• [SUPPLIED ENTRIES]
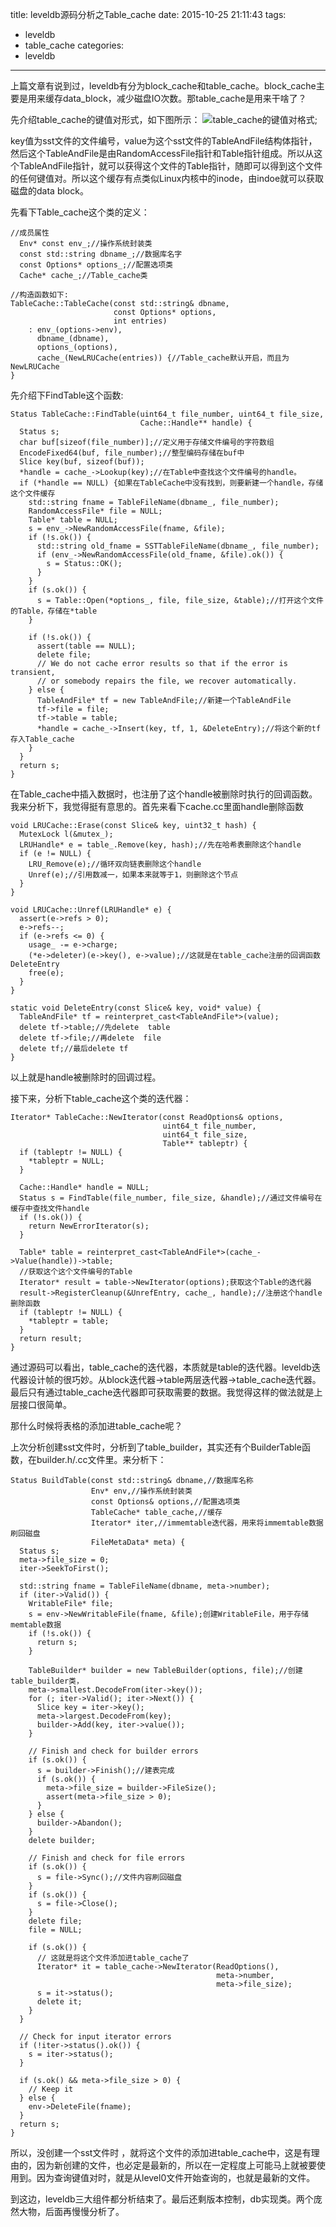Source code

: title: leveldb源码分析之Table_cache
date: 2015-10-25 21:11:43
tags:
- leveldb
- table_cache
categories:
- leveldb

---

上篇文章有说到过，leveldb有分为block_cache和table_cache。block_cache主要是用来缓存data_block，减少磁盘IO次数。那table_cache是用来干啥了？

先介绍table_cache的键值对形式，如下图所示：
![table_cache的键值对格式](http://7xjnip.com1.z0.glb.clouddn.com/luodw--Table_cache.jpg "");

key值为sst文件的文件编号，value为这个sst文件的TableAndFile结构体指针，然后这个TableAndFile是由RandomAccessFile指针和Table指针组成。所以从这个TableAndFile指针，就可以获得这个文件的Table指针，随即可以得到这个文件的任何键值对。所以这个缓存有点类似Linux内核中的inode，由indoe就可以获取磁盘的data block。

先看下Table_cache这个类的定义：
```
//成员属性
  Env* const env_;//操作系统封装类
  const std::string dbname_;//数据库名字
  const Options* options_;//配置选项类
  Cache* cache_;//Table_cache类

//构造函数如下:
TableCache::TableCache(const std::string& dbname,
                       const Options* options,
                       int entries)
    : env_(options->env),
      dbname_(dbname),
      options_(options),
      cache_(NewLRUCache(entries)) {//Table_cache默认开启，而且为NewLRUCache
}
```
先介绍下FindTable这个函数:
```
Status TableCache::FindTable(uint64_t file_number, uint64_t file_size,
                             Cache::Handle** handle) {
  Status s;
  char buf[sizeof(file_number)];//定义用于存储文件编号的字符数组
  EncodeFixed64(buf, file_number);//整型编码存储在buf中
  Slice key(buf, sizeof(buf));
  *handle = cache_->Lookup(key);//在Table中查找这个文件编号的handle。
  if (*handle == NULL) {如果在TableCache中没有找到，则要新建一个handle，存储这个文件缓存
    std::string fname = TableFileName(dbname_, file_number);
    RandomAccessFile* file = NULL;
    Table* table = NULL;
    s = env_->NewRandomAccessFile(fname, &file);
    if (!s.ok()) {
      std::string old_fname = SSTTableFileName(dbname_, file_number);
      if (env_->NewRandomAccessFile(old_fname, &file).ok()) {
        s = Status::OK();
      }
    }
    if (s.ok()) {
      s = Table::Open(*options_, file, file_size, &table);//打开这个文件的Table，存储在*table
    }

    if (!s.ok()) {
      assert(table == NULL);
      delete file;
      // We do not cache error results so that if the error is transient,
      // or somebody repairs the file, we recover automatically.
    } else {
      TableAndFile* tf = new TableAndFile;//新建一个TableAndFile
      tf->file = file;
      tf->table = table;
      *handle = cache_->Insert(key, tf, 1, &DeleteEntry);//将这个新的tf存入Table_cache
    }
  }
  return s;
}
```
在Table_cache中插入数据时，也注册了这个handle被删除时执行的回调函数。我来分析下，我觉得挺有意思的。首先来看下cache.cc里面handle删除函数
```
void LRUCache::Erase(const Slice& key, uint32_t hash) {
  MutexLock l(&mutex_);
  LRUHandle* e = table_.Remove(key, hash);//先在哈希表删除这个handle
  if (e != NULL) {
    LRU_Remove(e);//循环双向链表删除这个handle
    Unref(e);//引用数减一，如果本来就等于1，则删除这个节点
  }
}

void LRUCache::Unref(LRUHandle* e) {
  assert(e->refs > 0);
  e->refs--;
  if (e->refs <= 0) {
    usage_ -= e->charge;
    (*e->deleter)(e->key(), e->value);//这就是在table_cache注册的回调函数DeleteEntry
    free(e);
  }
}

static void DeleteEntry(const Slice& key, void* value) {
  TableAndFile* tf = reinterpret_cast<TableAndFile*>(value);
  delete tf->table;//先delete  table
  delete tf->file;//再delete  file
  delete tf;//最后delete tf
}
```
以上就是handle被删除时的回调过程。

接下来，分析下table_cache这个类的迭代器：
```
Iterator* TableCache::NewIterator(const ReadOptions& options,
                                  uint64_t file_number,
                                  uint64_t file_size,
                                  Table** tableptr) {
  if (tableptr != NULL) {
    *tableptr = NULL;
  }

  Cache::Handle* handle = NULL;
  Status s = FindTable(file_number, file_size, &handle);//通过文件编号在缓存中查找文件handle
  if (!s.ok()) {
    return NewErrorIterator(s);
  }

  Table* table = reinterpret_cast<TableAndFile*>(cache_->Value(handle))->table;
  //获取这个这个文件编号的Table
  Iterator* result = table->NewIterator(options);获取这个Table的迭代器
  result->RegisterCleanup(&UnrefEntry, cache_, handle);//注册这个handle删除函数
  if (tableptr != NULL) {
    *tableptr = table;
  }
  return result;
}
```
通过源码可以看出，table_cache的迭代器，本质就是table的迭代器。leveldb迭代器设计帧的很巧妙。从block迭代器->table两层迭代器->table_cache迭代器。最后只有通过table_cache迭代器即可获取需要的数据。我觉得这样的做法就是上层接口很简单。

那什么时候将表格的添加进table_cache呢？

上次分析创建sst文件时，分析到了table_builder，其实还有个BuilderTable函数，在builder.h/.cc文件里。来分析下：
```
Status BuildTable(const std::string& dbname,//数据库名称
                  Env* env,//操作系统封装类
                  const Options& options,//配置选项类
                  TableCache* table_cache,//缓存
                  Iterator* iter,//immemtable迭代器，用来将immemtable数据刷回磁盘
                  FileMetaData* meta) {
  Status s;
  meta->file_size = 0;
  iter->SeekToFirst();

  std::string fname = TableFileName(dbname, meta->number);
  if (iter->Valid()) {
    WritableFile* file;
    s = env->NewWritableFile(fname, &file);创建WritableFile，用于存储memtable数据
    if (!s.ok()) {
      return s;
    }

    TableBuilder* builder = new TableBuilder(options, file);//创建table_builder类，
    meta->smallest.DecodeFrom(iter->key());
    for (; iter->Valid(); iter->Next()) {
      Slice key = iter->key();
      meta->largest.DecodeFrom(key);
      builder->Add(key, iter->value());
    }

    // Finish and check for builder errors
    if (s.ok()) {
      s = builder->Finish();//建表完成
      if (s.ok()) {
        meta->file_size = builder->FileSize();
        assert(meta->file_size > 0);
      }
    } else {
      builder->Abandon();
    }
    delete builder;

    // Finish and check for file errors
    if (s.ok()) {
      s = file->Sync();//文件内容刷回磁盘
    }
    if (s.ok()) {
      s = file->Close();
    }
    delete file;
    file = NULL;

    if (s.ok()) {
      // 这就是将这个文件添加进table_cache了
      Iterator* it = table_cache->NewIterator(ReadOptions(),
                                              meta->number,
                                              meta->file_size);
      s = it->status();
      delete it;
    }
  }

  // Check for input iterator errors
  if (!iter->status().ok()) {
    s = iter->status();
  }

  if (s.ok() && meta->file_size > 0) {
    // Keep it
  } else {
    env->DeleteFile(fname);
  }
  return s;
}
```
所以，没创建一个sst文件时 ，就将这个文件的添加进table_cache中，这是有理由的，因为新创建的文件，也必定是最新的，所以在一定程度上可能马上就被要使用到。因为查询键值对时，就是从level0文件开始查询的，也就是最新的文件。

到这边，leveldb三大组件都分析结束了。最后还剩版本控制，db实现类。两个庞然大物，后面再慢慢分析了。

---

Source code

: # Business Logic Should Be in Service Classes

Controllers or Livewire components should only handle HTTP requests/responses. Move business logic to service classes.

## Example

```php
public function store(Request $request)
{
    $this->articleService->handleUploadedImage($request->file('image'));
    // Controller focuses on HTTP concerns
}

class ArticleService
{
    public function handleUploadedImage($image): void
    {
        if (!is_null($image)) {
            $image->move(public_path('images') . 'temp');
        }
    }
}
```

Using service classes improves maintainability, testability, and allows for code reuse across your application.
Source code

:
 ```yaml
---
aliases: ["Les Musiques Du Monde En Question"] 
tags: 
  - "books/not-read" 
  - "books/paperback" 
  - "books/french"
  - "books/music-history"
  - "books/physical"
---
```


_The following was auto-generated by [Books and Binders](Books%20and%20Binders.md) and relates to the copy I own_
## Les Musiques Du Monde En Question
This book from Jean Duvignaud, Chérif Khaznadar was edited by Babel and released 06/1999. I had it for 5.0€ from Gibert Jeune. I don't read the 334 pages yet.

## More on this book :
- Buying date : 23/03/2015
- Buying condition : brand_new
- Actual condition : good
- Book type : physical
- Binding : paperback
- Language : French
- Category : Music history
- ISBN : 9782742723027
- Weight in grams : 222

• [ACTIVITY]
What lines hold the string "paperback"? Pick them out of the data.

• [RESPONSE TO THIS EXERCISE]
  - "books/paperback" 
- Binding : paperback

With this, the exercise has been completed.